Inferior complex seeps into dating relationship
Don’t hand others the key to your self-esteem, columnist Carolyn Hax advises.
Adapted from a recent online discussion.
DEAR CAROLYN: I’m dating someone I really like, but he and most of his friends are super-high achievers: best schools, prominent careers, athletic, etc. In comparison, I feel very, very, very average.
I haven’t been hiding anything, so he already knows the truth about the things I feel insecure about: school, job, etc. So that must mean, despite these things, he likes me anyway? Right?
My fear — and this is in all relationships because this happened to me once and completely shredded my soul and self-esteem — is that he’s just using me “until something better comes along” and I’m too dense to see it.
DEAR SHREDDED: Stay with me here, please, because it will sound like I’m dumping on you, but I’m not.
When you suggest he’s capable of mistreating you like that, you’re slamming his character. Do you have any grounds to do that? If he has given you any reason to think that’s true of him, then you need to break up for that reason alone.
If instead he’s given you no reason to question his character, then you need to cut it out and treat him either with the respect he has earned or with the benefit of any doubt.
That includes trusting him to like you for you. Resumes and transcripts don’t talk over dinner; personalities, characters, values, interests and chemistry do.
His liking you for you wouldn’t guarantee you’d stay together, of course. People of fine character have changes of heart like anyone else. The difference is that, going in, their intentions will be sincere, versus a callous she’ll-do-for-now.
That’s the part about him. The part about you is bigger: Please examine the idea that one person (out of 7 billion, never lose sight of that number) can have so much power over the very essence of you. Any time you feel so vulnerable to anyone, please ask yourself: “What’s THAT about?”
There will always be jerks, users, abrupt mind-changers, sooperdooper achievers, and whoever else scares you. That’s just fact.
And so each of us, in becoming whole, functioning adults, needs to find a way to come to terms with sharing the planet with people who are well-positioned to hurt us, be it through intent or merely by proximity.

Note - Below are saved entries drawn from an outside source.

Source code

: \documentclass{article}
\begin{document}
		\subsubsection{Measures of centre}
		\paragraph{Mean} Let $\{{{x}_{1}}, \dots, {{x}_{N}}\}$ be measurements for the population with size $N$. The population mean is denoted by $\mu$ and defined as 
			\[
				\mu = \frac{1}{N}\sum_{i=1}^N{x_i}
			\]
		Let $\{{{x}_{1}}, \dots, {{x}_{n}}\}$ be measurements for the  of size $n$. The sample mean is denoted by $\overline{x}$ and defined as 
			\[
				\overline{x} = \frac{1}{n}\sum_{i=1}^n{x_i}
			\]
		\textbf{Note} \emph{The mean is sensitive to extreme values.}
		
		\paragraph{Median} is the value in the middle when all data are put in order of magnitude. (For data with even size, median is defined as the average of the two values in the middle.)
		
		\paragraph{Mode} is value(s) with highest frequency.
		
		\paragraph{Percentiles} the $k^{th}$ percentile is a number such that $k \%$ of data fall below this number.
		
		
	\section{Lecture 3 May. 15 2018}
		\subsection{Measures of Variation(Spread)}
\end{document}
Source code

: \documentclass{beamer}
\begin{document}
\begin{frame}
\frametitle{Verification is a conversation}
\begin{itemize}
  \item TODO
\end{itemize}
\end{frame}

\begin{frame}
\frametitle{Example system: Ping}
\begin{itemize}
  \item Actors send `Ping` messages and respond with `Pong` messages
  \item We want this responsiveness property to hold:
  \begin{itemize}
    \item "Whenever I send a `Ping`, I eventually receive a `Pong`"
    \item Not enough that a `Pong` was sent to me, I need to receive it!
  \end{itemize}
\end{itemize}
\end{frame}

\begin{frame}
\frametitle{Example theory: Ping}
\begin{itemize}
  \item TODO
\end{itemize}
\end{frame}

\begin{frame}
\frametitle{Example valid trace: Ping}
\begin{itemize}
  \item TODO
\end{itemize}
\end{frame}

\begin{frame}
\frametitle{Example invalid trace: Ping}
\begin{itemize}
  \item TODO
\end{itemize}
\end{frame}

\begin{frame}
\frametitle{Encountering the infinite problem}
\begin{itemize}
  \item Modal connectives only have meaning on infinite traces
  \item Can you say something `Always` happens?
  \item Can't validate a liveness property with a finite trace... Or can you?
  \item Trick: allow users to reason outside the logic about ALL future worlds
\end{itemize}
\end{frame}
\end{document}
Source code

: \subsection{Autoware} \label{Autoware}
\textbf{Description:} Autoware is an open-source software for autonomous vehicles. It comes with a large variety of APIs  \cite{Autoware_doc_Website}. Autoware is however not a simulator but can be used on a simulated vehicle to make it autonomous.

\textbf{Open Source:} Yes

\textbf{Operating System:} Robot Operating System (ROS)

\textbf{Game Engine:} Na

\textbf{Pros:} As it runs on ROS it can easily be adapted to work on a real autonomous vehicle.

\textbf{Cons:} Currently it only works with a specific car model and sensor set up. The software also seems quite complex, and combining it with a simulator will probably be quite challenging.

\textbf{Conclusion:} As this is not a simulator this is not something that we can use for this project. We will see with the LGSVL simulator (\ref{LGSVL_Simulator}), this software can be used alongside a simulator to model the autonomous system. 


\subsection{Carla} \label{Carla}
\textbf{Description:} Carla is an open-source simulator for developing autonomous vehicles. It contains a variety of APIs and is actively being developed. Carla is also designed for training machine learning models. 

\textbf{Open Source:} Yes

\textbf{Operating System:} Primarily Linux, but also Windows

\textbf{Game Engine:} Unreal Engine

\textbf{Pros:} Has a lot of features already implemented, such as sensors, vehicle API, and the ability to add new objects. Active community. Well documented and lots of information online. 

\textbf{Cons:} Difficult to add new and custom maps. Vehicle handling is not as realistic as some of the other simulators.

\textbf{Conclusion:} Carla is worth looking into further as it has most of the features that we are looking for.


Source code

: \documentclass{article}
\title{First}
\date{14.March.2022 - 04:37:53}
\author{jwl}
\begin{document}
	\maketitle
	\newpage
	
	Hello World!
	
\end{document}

The one I recommend most is the “whatever” approach: “They’re out there, but that doesn’t change the fact that I’ve got to do what I’ve got to do.” Treat people as populating one of two categories: those who help you with your purpose in life, or those better tuned out as distractions.
Make sure you’re in the first category yourself. If you think you can do more in life, then take concrete steps toward that. If you feel valuable as you are, then serve as no one’s inferior.
And date accordingly. As long as you and Superman get along well as equals, enjoy his presence. i If it isn’t working between you, then it’s not about your falling short, it’s about not being right for each other — and your filing him under “distraction.”
Give only the good ones a place in your soul, and recognize your self-esteem as yours alone, a place to which only you have the key.